• **RECORDS SUPPLIED**:
☆ ☆ ☆ ☆ ☆ ☆ ☆
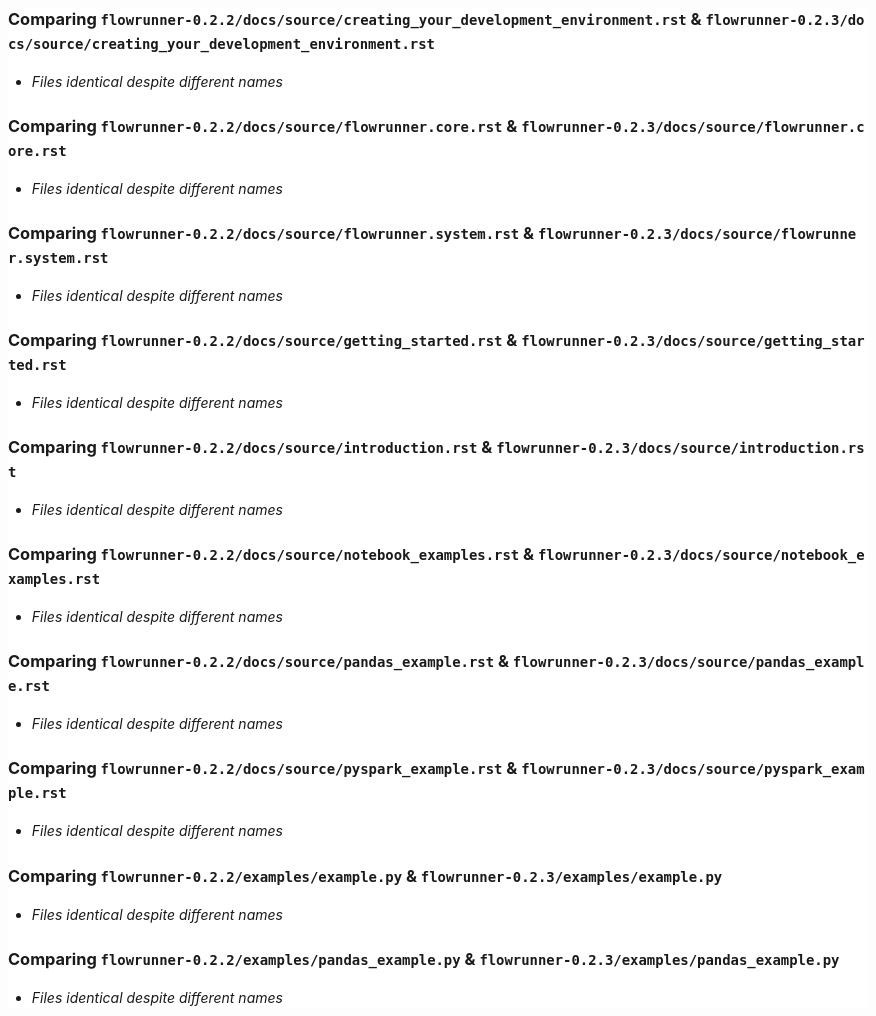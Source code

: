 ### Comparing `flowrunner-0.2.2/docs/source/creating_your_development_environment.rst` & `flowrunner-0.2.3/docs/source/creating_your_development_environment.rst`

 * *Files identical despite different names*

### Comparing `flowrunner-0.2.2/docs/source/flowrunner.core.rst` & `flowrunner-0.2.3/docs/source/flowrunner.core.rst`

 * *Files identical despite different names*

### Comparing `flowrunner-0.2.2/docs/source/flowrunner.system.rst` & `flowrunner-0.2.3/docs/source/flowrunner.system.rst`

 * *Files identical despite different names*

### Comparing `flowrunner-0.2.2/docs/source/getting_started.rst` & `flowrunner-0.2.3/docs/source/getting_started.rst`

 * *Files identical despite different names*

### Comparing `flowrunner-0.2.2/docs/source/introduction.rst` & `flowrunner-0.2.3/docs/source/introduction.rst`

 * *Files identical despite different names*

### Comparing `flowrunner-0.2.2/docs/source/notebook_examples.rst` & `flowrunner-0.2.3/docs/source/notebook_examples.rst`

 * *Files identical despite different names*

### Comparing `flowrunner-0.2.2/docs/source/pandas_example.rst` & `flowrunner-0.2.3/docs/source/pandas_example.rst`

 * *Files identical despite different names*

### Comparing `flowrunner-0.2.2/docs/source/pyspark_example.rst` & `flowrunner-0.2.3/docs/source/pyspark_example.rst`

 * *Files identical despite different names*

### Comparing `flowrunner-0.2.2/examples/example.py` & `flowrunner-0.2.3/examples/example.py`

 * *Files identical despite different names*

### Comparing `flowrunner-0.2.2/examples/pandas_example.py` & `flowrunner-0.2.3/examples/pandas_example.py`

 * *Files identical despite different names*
☆ ☆ ☆ ☆ ☆ ☆ ☆
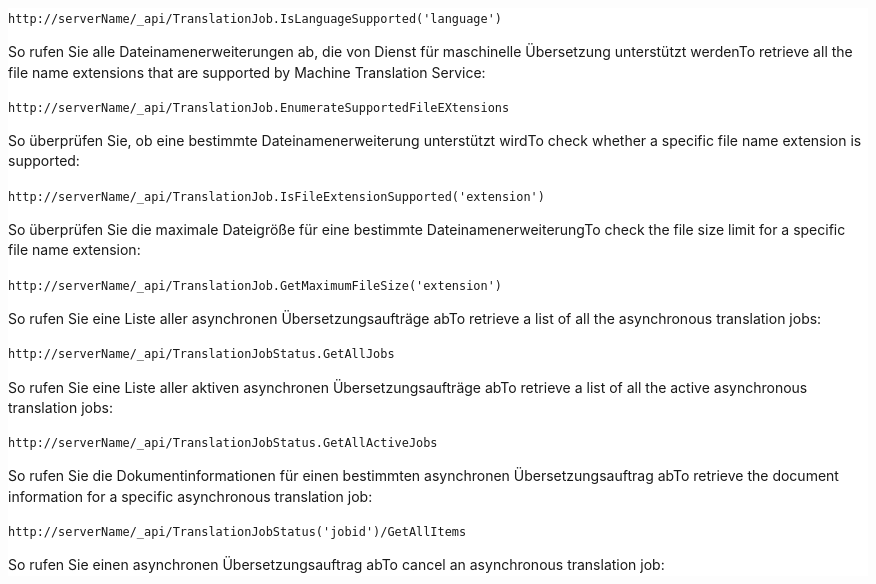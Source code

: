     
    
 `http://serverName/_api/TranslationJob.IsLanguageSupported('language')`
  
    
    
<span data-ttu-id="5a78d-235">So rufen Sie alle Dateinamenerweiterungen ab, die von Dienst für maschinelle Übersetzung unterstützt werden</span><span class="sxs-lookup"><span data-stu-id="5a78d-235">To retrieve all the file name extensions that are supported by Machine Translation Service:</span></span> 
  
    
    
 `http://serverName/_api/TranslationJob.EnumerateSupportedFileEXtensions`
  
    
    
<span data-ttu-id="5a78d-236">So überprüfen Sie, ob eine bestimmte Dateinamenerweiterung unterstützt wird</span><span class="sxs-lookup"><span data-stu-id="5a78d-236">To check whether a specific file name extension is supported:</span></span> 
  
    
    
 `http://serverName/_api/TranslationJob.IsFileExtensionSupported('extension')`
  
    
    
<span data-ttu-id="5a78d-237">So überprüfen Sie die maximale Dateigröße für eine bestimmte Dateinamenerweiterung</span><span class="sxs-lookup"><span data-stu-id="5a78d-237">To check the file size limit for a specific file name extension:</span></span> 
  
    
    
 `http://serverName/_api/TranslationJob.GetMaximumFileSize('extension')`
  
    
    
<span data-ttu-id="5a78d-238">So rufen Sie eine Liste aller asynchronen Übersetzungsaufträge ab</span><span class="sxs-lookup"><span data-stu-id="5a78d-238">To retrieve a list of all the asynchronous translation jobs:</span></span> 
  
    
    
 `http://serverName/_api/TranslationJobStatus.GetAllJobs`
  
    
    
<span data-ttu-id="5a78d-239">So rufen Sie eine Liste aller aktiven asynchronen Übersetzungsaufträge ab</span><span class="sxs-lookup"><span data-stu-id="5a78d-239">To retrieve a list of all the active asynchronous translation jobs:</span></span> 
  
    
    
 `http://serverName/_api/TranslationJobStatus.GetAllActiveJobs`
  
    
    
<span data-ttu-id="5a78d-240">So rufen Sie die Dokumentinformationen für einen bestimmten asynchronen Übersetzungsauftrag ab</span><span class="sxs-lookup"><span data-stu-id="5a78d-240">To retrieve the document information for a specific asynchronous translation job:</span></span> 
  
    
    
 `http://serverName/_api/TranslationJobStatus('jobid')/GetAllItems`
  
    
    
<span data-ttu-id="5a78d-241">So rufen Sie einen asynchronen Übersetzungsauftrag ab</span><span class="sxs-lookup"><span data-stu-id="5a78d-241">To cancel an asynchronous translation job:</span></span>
☆ ☆ ☆ ☆ ☆ ☆ ☆
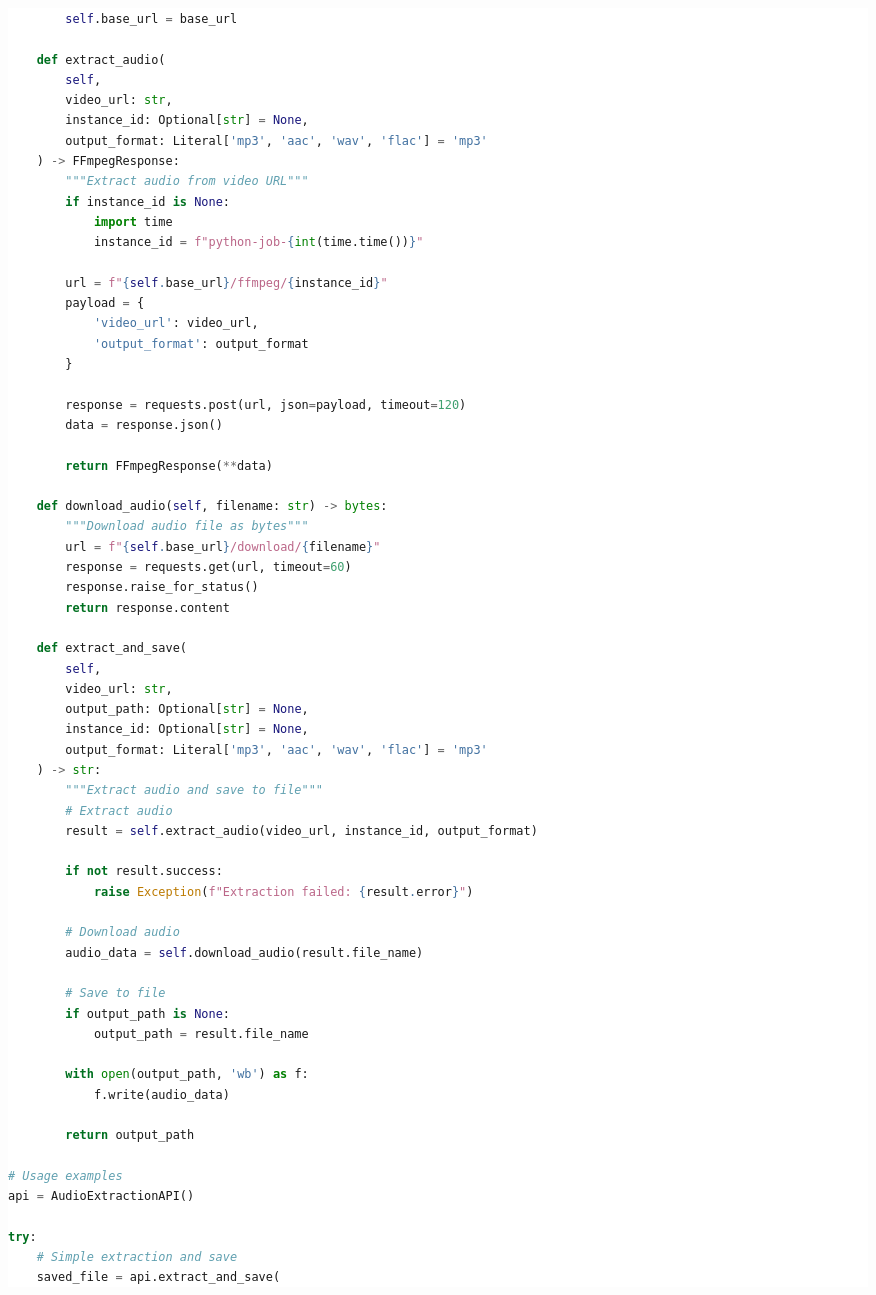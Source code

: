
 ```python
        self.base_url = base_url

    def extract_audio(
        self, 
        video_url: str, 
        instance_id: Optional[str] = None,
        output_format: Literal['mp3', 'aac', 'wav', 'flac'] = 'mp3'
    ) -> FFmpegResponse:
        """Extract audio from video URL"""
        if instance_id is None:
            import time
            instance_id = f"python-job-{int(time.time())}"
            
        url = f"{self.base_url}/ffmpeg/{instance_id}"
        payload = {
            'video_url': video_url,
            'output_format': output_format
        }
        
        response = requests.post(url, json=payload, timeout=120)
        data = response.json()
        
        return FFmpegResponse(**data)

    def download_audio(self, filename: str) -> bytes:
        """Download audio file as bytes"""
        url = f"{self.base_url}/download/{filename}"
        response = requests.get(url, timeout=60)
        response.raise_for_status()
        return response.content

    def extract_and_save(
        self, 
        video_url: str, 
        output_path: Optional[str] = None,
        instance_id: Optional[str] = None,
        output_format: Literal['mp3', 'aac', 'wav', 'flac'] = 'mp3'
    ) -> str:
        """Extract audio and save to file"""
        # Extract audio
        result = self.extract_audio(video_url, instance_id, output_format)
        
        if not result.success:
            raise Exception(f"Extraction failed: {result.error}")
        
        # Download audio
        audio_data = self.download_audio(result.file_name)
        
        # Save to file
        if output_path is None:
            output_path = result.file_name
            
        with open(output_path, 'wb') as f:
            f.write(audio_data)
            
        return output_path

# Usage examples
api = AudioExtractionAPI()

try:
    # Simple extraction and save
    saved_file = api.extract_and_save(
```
☆ ☆ ☆ ☆ ☆ ☆ ☆
• **ACTIVITY**:
Count every line in the entries above where the word "FFmpegResponse" appears; respond with the number alone.

• **RESPONSE**:
2